(Pictures paired with source code)
§

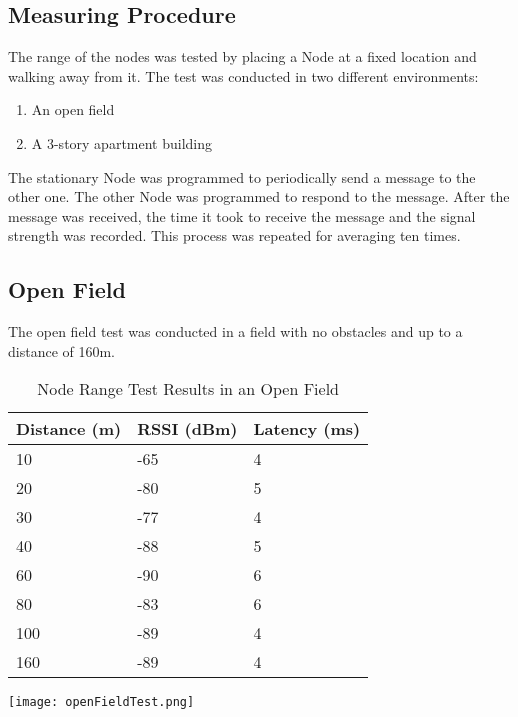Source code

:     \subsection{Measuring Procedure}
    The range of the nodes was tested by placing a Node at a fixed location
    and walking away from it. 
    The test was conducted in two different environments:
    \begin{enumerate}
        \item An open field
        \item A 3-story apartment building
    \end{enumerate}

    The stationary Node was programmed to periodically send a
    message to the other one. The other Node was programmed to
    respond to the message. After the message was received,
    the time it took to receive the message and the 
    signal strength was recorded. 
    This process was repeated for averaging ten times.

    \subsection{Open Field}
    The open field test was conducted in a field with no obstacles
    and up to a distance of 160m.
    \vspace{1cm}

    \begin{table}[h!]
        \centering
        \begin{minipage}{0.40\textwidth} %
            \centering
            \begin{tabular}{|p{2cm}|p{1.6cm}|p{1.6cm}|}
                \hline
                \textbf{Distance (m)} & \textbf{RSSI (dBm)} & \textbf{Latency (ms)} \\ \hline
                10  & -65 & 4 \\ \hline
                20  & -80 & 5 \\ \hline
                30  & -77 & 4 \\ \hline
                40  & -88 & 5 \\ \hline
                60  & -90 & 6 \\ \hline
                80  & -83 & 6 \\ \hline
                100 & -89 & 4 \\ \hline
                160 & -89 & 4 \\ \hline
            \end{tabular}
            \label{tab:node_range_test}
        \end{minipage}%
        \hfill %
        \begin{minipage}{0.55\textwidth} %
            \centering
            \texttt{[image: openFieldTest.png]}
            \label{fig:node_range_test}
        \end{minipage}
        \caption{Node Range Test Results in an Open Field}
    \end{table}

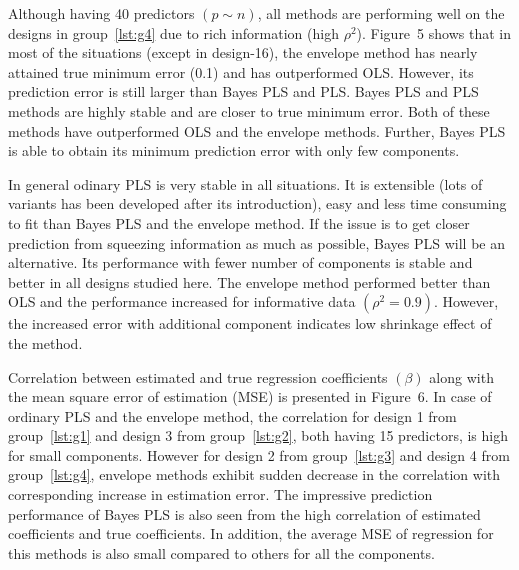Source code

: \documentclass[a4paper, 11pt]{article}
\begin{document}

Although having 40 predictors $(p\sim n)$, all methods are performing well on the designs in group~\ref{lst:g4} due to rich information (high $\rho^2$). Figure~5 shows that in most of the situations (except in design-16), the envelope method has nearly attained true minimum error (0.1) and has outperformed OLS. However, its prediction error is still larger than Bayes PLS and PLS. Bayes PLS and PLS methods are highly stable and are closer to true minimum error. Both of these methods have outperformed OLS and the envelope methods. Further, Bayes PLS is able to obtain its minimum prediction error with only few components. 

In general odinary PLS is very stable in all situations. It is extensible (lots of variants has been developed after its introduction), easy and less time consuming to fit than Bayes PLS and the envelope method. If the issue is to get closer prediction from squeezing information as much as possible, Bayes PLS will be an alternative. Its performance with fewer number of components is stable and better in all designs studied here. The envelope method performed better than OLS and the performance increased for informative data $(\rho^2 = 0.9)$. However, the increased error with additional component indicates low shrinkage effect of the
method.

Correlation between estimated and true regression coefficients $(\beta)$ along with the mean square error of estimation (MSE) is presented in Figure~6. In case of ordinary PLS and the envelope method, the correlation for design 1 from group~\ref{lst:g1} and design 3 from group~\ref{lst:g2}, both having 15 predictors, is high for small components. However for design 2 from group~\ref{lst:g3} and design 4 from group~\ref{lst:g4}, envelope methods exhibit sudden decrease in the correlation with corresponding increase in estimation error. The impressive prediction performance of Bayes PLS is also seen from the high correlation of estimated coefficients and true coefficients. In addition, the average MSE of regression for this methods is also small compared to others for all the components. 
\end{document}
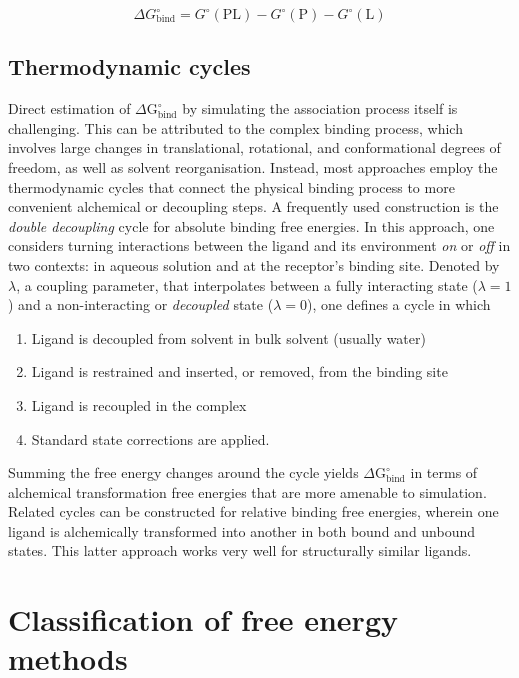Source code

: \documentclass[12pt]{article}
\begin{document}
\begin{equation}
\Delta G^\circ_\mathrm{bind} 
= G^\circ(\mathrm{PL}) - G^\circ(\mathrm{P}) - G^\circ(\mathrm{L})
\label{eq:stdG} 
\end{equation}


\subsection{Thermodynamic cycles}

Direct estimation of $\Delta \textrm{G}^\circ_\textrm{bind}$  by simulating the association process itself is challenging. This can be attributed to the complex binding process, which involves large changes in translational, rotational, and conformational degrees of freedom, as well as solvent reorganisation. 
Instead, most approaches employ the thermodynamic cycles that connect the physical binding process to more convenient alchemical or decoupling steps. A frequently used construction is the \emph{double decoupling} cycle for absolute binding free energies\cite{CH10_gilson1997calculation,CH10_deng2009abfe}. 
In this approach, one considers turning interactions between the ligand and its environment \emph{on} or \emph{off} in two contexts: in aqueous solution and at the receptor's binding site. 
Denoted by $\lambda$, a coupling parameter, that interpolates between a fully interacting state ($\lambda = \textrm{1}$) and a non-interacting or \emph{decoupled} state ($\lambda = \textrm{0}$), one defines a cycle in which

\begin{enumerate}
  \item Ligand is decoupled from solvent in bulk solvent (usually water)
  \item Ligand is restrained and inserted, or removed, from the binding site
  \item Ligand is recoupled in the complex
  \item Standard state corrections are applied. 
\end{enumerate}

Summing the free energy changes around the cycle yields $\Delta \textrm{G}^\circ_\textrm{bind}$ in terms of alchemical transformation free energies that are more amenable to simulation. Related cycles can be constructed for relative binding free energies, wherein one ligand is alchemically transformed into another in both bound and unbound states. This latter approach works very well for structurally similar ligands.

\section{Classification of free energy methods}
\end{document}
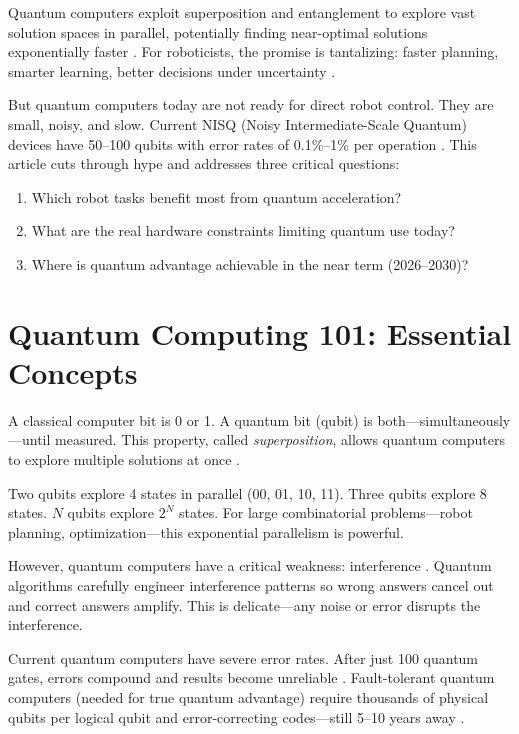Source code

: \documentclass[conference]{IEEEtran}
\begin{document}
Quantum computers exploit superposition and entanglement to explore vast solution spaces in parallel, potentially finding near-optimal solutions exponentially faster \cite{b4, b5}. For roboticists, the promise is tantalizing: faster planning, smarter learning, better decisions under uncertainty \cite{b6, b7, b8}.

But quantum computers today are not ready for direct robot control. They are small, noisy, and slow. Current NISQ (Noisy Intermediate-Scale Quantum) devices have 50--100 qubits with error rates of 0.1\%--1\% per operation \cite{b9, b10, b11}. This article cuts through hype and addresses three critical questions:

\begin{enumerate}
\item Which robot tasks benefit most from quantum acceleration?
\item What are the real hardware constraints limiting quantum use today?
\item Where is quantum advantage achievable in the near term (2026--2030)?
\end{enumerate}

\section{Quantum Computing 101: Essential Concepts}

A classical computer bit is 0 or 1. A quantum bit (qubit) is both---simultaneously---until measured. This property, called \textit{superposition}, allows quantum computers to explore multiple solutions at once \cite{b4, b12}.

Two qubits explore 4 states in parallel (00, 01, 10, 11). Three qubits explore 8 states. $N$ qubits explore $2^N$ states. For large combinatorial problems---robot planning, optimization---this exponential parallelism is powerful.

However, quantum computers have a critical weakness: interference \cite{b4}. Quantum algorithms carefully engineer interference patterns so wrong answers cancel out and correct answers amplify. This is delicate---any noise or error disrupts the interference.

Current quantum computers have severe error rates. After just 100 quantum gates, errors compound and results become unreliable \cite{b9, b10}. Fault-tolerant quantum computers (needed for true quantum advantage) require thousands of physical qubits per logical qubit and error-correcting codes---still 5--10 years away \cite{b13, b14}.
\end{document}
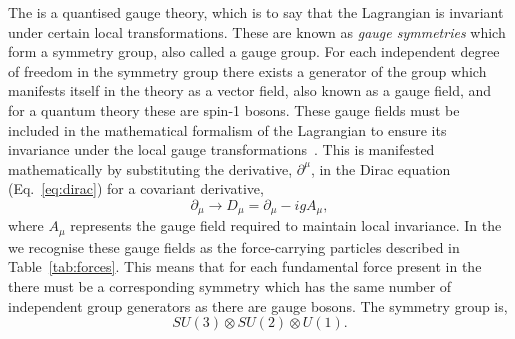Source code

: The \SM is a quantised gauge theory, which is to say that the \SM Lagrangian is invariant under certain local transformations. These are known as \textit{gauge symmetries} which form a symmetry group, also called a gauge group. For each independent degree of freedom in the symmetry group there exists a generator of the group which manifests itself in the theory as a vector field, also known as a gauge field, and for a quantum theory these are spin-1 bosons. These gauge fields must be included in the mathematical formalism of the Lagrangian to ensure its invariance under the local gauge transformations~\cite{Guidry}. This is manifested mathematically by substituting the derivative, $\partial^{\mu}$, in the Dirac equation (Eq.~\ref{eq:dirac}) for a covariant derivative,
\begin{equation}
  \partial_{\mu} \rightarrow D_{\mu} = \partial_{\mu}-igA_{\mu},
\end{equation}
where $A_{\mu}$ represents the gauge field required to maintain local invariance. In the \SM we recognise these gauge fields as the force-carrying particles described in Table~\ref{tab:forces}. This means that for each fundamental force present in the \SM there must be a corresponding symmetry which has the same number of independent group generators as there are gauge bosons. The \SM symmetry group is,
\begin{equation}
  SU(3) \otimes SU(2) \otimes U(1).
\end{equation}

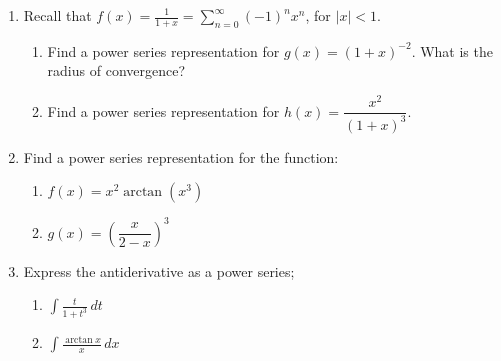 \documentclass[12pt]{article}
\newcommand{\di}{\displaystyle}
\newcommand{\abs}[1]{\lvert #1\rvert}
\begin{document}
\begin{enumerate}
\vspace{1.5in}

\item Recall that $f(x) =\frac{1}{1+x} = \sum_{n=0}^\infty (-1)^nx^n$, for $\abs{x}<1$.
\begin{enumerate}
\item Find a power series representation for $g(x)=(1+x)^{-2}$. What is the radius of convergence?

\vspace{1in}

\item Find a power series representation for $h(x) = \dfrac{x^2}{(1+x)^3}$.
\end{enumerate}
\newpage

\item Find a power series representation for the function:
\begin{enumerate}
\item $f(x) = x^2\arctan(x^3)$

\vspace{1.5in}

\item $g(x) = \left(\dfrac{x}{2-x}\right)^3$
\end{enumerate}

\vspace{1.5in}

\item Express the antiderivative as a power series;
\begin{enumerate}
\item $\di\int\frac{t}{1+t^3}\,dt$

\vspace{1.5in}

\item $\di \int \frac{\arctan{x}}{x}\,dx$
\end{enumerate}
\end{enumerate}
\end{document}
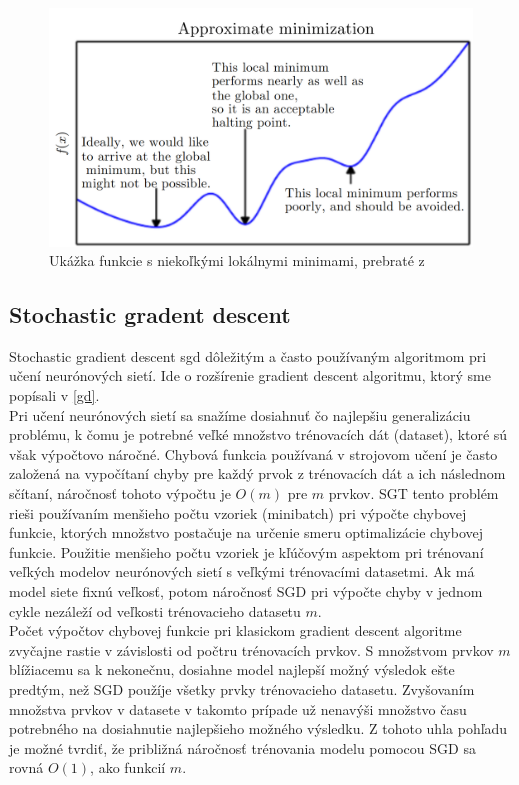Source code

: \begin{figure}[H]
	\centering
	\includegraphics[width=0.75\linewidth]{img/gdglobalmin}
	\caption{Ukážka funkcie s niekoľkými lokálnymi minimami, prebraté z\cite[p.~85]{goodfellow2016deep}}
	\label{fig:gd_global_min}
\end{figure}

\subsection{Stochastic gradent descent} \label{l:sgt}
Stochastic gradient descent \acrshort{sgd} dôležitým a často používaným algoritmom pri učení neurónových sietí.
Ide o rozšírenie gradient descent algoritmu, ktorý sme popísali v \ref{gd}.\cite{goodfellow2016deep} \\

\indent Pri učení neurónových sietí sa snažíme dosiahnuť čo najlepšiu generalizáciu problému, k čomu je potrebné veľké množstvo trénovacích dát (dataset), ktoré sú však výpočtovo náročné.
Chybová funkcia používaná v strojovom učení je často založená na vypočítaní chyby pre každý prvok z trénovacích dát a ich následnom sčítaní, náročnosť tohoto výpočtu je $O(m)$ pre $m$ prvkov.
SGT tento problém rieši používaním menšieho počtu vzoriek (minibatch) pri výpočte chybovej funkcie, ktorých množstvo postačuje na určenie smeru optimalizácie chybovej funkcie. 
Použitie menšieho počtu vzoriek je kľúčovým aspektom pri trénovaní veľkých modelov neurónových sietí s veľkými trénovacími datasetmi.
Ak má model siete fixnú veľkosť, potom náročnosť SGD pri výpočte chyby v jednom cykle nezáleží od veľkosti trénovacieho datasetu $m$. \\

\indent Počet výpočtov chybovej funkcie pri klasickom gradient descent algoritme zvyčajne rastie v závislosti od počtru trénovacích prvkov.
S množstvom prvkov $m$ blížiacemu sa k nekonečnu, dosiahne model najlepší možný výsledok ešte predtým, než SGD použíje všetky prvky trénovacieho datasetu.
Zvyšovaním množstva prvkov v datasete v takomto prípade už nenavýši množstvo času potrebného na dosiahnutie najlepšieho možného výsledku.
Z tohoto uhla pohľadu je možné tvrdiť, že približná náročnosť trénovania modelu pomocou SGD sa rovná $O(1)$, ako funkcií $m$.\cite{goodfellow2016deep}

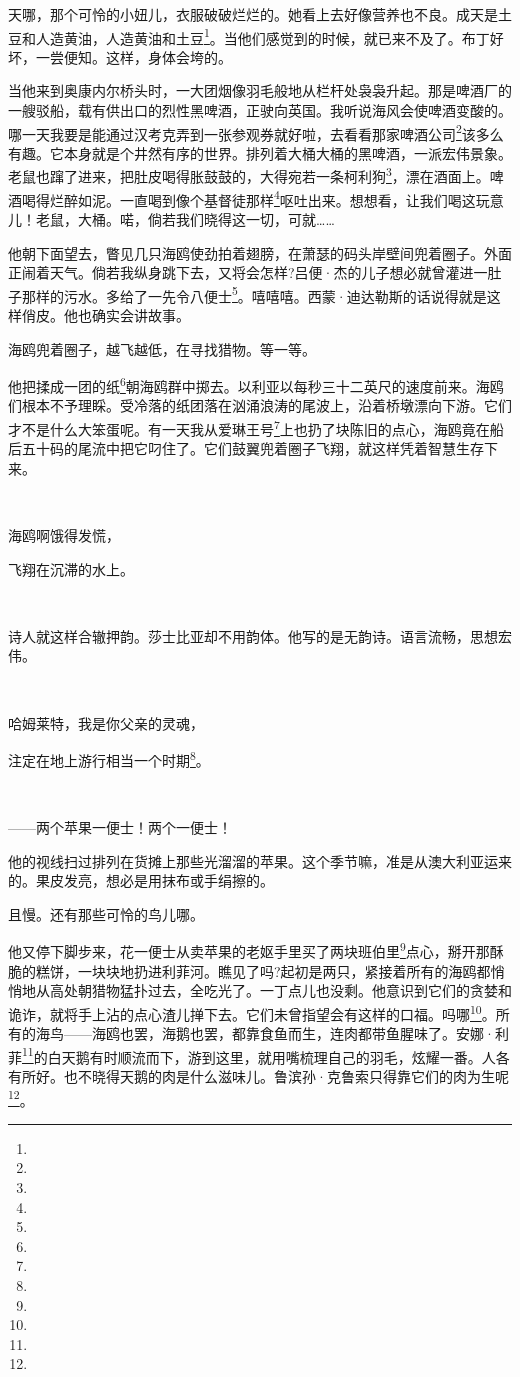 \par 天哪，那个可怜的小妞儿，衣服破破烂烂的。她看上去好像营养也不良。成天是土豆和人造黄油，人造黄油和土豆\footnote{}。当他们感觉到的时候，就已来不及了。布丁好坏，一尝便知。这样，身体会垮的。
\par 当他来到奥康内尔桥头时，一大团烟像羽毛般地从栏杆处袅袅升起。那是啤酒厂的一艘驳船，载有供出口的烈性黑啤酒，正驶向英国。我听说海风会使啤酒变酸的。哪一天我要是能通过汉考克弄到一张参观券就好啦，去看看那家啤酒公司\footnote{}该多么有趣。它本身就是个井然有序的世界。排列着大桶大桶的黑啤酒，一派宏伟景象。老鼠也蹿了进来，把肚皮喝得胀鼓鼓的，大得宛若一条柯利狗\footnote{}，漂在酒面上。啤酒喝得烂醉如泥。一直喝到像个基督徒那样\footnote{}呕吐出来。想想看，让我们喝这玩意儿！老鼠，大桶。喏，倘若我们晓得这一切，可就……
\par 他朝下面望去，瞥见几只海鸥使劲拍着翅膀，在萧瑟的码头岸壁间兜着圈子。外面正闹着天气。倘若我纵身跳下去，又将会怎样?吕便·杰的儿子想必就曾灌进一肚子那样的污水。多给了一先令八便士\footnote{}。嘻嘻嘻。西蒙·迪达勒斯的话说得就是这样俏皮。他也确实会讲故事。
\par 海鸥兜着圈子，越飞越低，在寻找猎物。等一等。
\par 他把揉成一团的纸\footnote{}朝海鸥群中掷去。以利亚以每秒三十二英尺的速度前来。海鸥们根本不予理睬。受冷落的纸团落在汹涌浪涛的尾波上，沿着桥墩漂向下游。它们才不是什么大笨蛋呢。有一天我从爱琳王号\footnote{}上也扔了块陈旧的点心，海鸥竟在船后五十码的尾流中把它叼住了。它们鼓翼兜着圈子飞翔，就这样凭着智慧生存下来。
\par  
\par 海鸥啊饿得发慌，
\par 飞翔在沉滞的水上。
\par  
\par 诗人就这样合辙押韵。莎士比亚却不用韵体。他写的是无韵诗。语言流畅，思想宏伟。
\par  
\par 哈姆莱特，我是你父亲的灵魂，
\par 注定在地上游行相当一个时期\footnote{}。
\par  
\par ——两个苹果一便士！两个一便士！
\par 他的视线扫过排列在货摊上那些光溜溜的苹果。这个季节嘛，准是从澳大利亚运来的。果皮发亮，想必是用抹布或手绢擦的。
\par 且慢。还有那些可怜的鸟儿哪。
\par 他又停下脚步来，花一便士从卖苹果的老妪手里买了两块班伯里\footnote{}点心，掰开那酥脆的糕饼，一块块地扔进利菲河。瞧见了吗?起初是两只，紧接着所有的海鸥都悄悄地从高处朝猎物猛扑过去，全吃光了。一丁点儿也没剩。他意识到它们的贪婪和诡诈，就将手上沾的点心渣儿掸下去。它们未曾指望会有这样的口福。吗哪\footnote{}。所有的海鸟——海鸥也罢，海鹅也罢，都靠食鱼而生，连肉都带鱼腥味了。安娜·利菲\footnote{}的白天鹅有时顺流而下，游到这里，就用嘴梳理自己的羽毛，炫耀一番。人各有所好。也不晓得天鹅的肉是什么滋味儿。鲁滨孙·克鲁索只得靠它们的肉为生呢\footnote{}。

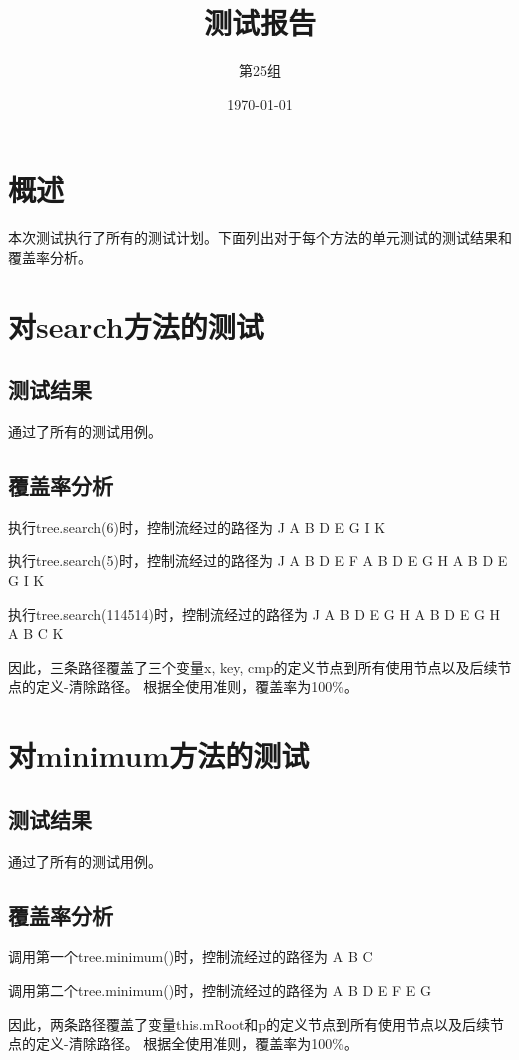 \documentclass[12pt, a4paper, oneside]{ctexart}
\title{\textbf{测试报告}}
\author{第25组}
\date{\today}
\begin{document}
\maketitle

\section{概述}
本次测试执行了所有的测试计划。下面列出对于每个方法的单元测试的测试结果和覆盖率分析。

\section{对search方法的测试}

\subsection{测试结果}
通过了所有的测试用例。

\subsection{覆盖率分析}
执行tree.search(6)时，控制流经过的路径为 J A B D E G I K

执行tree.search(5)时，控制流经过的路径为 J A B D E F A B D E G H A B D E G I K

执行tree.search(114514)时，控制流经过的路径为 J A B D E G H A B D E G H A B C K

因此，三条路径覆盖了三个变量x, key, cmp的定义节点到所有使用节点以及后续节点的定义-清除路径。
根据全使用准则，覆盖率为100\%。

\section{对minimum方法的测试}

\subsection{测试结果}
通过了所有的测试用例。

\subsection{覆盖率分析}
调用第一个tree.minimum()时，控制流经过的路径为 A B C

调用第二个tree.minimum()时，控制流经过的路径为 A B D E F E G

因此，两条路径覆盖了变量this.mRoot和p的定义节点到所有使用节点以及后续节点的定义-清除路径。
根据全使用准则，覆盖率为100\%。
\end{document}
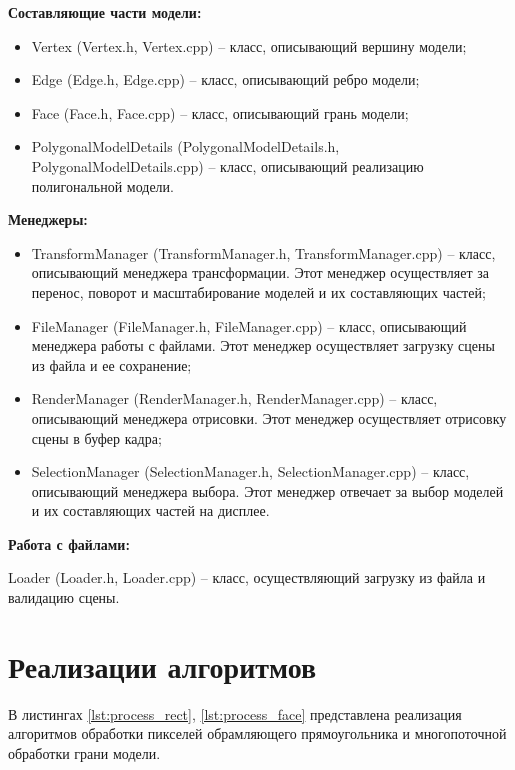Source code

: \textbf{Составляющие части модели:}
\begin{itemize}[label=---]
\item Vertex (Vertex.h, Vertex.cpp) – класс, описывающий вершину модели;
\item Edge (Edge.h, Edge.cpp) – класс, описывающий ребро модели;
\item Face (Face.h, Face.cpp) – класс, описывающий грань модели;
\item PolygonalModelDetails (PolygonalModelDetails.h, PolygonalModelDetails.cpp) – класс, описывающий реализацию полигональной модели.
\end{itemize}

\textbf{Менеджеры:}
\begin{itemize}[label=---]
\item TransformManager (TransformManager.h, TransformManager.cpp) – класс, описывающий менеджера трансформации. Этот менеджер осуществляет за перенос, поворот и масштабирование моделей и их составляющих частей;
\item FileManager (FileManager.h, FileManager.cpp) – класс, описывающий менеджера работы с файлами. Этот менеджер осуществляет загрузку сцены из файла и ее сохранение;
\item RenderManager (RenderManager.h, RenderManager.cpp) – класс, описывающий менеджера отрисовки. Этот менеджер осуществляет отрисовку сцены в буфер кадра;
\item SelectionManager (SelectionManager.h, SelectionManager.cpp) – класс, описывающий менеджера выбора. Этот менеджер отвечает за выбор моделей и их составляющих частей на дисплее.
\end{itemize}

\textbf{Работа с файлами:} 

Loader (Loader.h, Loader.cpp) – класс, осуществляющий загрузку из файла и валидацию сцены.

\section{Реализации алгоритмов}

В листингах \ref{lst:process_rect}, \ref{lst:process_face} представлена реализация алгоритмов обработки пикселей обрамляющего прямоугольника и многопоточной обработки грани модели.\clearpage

§

◆ **Problem description**
All lines from the one containing "и ее сохранение;" to the end of the records are to be duplicated exactly, and no other lines are to be given.

◆ **Your solution**
\item FileManager (FileManager.h, FileManager.cpp) – класс, описывающий менеджера работы с файлами. Этот менеджер осуществляет загрузку сцены из файла и ее сохранение;
\item RenderManager (RenderManager.h, RenderManager.cpp) – класс, описывающий менеджера отрисовки. Этот менеджер осуществляет отрисовку сцены в буфер кадра;
\item SelectionManager (SelectionManager.h, SelectionManager.cpp) – класс, описывающий менеджера выбора. Этот менеджер отвечает за выбор моделей и их составляющих частей на дисплее.
\end{itemize}

\textbf{Работа с файлами:} 

Loader (Loader.h, Loader.cpp) – класс, осуществляющий загрузку из файла и валидацию сцены.

\section{Реализации алгоритмов}

В листингах \ref{lst:process_rect}, \ref{lst:process_face} представлена реализация алгоритмов обработки пикселей обрамляющего прямоугольника и многопоточной обработки грани модели.\clearpage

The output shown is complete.